> Work item: Needed from the data below: all lines that contain the word "activate".

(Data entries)
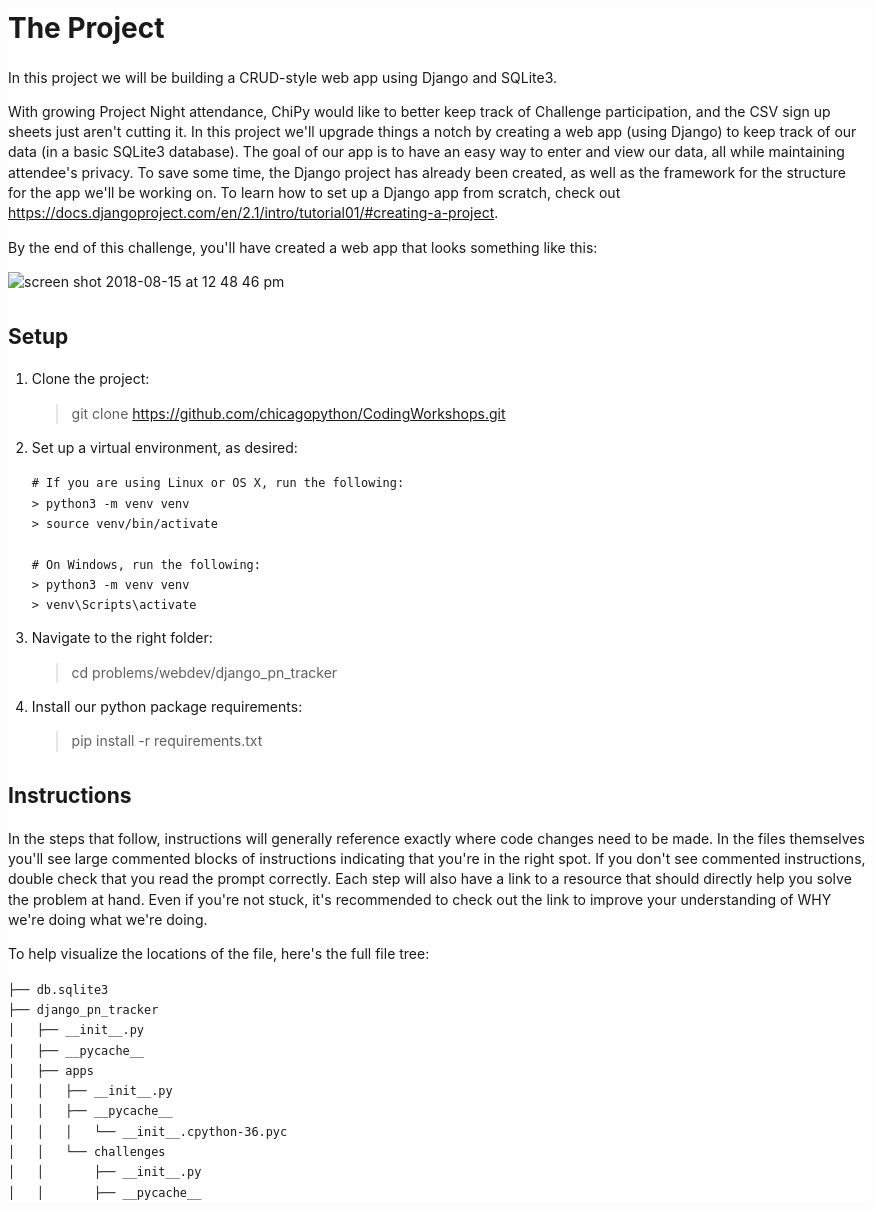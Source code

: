 

# The Project

In this project we will be building a CRUD-style web app using Django and SQLite3.

With growing Project Night attendance, ChiPy would like to better keep track of Challenge participation, and the CSV sign up sheets just aren't cutting it. In this project we'll upgrade things a notch by creating a web app (using Django) to keep track of our data (in a basic SQLite3 database). The goal of our app is to have an easy way to enter and view our data, all while maintaining attendee's privacy. To save some time, the Django project has already been created, as well as the framework for the structure for the app we'll be working on. To learn how to set up a Django app from scratch, check out https://docs.djangoproject.com/en/2.1/intro/tutorial01/#creating-a-project.

By the end of this challenge, you'll have created a web app that looks something like this:

![screen shot 2018-08-15 at 12 48 46 pm](https://user-images.githubusercontent.com/19669890/44185211-951ebd80-a0d8-11e8-8d7f-515a0a99b2bf.png)

## Setup
1. Clone the project:

    > git clone https://github.com/chicagopython/CodingWorkshops.git

2. Set up a virtual environment, as desired:
    ```
    # If you are using Linux or OS X, run the following:
    > python3 -m venv venv
    > source venv/bin/activate

    # On Windows, run the following:
    > python3 -m venv venv
    > venv\Scripts\activate
    ```
3. Navigate to the right folder:

    > cd problems/webdev/django_pn_tracker

4. Install our python package requirements:

    > pip install -r requirements.txt


## Instructions
In the steps that follow, instructions will generally reference exactly where code changes need to be made. In the files themselves you'll see large commented blocks of instructions indicating that you're in the right spot. If you don't see commented instructions, double check that you read the prompt correctly. Each step will also have a link to a resource that should directly help you solve the problem at hand. Even if you're not stuck, it's recommended to check out the link to improve your understanding of WHY we're doing what we're doing.

To help visualize the locations of the file, here's the full file tree:
```
├── db.sqlite3
├── django_pn_tracker
│   ├── __init__.py
│   ├── __pycache__
│   ├── apps
│   │   ├── __init__.py
│   │   ├── __pycache__
│   │   │   └── __init__.cpython-36.pyc
│   │   └── challenges
│   │       ├── __init__.py
│   │       ├── __pycache__
```
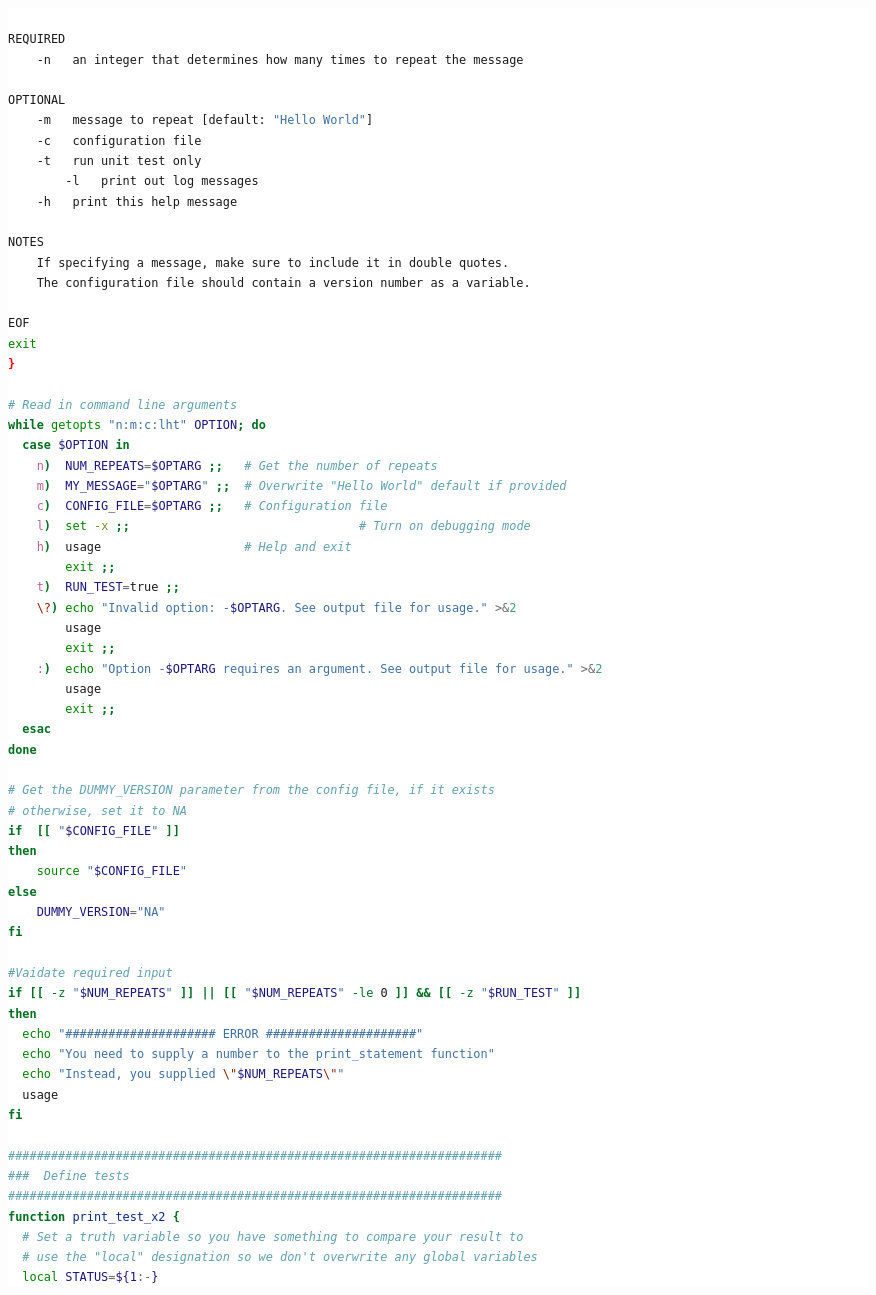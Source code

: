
 ```bash

REQUIRED
	-n   an integer that determines how many times to repeat the message

OPTIONAL
	-m   message to repeat [default: "Hello World"]
	-c   configuration file 
	-t   run unit test only
        -l   print out log messages
	-h   print this help message

NOTES
	If specifying a message, make sure to include it in double quotes.
	The configuration file should contain a version number as a variable.

EOF
exit
}

# Read in command line arguments
while getopts "n:m:c:lht" OPTION; do
  case $OPTION in
    n)  NUM_REPEATS=$OPTARG ;;   # Get the number of repeats
    m)  MY_MESSAGE="$OPTARG" ;;  # Overwrite "Hello World" default if provided
    c)  CONFIG_FILE=$OPTARG ;;   # Configuration file
    l)  set -x ;;								 # Turn on debugging mode
    h)  usage                    # Help and exit
        exit ;;
    t)  RUN_TEST=true ;;
    \?) echo "Invalid option: -$OPTARG. See output file for usage." >&2
        usage
        exit ;;
    :)  echo "Option -$OPTARG requires an argument. See output file for usage." >&2
        usage
        exit ;;
  esac
done

# Get the DUMMY_VERSION parameter from the config file, if it exists
# otherwise, set it to NA
if  [[ "$CONFIG_FILE" ]]
then
	source "$CONFIG_FILE"
else
	DUMMY_VERSION="NA"
fi

#Vaidate required input
if [[ -z "$NUM_REPEATS" ]] || [[ "$NUM_REPEATS" -le 0 ]] && [[ -z "$RUN_TEST" ]]
then
  echo "##################### ERROR #####################"
  echo "You need to supply a number to the print_statement function"
  echo "Instead, you supplied \"$NUM_REPEATS\""
  usage
fi

#####################################################################
###  Define tests
#####################################################################
function print_test_x2 {
  # Set a truth variable so you have something to compare your result to
  # use the "local" designation so we don't overwrite any global variables
  local STATUS=${1:-}
```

> Written response:
    > source venv/bin/activate
    > venv\Scripts\activate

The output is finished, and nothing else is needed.